As nice as it is that Sharif El-Gamal, the main developer, is working toward his goal, the "sensitivity" that he is now forced to show to the project's opponents, and to the city more generally, are wince-making.
He has severed ties with the project’s original imam, Feisal Abdul Rauf. He has crisscrossed the country to attract donors, built relationships with neighborhood groups and Muslim organizations and recruited the aunt of a 9/11 victim to his advisory board--all things he says he should have done before going public last year.
The problem here is that El-Gamal is at least partially acquiescing to the absurd idea that the 9/11 families should have some say in whether an Islamic center is built near Ground Zero. And there is more:
He said the ultimate form of the center, called Park51, and its building would be determined after consultation with two main audiences, residents of Lower Manhattan and Muslims who live in New York, New Jersey and Connecticut. Mr.
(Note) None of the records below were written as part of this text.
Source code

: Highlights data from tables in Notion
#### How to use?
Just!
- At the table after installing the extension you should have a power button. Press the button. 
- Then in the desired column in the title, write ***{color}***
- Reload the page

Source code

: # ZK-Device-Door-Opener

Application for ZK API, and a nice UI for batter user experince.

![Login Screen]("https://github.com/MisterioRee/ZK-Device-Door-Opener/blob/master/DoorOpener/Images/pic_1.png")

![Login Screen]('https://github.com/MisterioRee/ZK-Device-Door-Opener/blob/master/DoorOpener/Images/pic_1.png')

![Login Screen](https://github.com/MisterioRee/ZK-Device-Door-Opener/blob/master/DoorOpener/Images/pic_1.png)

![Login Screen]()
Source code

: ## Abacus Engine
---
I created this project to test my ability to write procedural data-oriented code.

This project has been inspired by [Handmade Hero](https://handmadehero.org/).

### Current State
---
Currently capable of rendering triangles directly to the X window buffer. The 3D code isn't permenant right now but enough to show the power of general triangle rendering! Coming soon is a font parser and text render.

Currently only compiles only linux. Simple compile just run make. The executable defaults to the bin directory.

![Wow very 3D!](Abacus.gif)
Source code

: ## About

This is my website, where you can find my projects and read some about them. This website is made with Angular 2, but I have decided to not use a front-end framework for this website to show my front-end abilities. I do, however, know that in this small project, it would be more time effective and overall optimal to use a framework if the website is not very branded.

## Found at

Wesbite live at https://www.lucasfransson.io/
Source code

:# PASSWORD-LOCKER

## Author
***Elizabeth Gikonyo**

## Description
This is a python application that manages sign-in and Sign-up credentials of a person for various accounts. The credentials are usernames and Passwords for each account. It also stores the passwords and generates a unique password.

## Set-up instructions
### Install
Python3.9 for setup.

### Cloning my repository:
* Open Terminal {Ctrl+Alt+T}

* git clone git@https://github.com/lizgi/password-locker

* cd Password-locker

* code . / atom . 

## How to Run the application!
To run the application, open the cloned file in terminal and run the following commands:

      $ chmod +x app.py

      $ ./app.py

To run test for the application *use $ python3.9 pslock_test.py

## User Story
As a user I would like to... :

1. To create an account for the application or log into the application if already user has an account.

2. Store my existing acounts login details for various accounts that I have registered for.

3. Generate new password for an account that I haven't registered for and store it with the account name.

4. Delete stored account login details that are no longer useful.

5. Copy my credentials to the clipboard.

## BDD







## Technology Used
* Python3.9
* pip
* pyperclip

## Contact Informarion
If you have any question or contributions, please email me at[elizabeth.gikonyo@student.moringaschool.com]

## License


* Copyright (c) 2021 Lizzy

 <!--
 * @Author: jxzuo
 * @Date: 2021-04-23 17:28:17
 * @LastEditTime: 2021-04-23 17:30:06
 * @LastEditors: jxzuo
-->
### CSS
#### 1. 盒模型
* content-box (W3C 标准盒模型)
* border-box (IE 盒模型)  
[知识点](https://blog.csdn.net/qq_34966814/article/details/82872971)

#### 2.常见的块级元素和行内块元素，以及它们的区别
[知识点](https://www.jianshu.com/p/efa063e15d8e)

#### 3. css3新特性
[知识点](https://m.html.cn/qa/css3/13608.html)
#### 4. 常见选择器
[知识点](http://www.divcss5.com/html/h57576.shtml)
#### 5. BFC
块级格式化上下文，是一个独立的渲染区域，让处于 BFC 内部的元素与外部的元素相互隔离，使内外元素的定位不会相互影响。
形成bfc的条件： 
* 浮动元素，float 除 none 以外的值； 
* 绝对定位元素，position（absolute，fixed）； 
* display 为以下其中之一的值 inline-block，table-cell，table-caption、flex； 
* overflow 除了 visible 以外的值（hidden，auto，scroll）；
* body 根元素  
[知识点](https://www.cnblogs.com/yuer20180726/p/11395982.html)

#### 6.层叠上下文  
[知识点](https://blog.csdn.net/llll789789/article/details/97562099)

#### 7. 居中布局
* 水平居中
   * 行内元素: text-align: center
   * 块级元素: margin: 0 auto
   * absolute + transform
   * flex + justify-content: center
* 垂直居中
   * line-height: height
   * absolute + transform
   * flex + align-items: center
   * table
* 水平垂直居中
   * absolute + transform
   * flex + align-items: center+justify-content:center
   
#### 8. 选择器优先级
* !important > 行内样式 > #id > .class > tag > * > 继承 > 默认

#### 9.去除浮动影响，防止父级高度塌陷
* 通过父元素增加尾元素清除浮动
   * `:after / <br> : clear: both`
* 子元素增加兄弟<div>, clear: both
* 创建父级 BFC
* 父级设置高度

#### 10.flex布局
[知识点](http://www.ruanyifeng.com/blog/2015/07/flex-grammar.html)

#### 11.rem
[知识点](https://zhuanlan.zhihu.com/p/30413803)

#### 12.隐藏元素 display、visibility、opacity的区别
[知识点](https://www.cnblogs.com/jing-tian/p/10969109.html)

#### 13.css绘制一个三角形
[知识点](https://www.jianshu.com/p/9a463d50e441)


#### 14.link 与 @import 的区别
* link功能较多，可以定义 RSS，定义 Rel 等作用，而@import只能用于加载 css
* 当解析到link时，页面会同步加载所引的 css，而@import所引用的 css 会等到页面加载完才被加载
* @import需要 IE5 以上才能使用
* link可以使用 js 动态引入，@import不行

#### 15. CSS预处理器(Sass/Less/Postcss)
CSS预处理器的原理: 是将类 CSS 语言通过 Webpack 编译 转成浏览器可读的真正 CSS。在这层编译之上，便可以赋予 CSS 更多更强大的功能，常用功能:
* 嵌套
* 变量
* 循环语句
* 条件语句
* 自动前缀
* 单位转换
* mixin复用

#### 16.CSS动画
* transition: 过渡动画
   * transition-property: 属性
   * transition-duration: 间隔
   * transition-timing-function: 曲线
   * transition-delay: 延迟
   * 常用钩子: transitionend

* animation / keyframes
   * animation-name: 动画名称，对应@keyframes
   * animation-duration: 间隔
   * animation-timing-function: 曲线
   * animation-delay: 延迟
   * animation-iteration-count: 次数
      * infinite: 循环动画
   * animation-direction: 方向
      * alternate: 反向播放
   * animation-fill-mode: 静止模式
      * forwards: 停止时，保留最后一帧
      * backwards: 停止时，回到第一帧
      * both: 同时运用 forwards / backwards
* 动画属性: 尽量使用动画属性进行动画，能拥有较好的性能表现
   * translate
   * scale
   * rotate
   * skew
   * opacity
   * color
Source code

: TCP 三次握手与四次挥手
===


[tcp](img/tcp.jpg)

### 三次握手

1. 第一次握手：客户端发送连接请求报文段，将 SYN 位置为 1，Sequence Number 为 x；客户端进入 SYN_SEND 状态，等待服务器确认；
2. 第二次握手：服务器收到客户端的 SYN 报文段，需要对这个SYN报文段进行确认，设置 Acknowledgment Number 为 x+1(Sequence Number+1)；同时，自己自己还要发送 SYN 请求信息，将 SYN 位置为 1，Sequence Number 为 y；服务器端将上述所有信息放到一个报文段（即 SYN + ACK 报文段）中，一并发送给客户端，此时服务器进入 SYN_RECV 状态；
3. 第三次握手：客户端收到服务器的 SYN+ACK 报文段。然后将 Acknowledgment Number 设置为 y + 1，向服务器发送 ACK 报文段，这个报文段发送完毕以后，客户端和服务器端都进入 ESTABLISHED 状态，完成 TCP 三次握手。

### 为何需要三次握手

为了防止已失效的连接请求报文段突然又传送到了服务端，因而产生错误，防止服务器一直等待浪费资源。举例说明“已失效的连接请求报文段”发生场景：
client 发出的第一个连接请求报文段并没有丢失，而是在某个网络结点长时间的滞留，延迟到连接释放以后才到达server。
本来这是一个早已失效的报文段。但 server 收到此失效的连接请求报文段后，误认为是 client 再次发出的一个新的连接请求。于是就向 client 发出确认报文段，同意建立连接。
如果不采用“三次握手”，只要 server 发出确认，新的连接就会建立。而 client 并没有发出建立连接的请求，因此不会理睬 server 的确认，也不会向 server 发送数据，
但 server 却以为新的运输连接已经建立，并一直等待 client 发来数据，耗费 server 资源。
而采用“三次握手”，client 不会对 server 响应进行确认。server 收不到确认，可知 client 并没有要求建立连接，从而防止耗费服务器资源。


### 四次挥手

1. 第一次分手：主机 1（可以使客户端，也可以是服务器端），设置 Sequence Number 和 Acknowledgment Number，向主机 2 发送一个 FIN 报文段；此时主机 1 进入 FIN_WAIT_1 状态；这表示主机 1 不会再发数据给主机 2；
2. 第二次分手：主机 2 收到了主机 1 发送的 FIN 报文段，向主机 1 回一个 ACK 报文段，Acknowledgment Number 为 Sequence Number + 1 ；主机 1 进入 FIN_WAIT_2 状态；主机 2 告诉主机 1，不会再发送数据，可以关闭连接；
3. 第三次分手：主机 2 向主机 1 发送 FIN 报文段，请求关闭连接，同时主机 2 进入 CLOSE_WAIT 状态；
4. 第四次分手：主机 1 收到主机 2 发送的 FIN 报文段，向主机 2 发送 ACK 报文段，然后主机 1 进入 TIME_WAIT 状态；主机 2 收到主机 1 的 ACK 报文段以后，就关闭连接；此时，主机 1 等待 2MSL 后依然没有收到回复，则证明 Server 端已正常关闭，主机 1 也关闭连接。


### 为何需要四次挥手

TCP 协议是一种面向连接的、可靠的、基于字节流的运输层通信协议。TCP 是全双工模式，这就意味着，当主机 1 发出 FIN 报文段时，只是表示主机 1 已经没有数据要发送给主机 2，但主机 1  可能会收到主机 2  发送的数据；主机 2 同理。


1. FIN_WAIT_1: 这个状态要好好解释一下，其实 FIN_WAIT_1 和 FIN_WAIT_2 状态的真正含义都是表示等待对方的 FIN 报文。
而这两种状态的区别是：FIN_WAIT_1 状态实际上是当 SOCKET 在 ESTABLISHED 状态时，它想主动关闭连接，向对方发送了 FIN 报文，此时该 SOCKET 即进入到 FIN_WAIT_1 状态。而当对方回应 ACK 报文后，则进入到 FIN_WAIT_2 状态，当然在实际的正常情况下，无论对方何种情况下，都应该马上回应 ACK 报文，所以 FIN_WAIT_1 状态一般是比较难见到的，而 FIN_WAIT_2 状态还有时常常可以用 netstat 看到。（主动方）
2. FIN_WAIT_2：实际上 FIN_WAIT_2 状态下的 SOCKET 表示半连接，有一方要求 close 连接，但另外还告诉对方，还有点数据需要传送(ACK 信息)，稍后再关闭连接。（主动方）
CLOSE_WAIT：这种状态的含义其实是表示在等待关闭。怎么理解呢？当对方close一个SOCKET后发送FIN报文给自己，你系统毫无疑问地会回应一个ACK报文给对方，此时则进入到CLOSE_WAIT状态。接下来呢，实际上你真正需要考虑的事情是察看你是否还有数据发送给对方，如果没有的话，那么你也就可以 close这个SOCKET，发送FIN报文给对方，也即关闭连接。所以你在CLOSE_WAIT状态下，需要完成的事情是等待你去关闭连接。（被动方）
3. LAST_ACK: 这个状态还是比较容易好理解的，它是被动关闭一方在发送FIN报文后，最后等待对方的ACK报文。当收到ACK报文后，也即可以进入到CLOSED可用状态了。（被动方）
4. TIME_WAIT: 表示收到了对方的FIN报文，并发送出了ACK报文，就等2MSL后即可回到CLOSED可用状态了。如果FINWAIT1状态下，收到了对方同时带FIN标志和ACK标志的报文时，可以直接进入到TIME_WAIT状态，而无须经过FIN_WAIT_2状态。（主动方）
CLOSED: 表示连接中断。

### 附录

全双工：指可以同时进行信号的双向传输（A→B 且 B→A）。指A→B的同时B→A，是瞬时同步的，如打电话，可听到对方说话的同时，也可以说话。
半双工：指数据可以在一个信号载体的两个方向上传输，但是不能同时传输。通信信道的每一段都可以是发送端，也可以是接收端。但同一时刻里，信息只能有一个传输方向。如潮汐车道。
El-Gamal also said he would assess the community response to the events now held at Park51’s makeshift space, varying from art exhibits and yoga and Brazilian martial arts classes to Muslim holiday observances and a discussion for Muslim and non-Muslim children about bullying. “If the community only wants four or five floors, it’s going to be four or five floors,” Mr. El-Gamal said.
Again, there is nothing precisely wrong with this, but it does give the impression that El-Gamal has to tiptoe around everyone's sensitivities. And of course there are the center's longtime opponents:
The 10th anniversary of 9/11 this fall poses a new challenge for the center. Pamela Geller, a blogger who drove much of the opposition, has called for a protest on Sept. 11 near Park51; her Web site promotes a film, “The Ground Zero Mosque: Second Wave of the 911 Attacks.” The language employed by Ms. Geller and Robert Spencer, another blogger who writes about threats from Islam, is under new scrutiny after their views were cited by Anders Behring Breivik, who confessed to killing scores of people in Norway on July 22 because of his fears of a Muslim takeover; Ms. Geller and Mr. Spencer have denied any responsibility for Mr. Breivik’s actions.They are not the only opponents. In the campaign for a special election to fill an open House seat serving Brooklyn and Queens, the Republican nominee, Bob Turner, is accusing his Democratic opponent, David I. Weprin, of being insufficiently hostile to the Muslim center.
The completion of this center, if it ever occurs, will be a victory for tolerance and decency. In the interim, we can be assured of more ugliness from some of the development's opponents.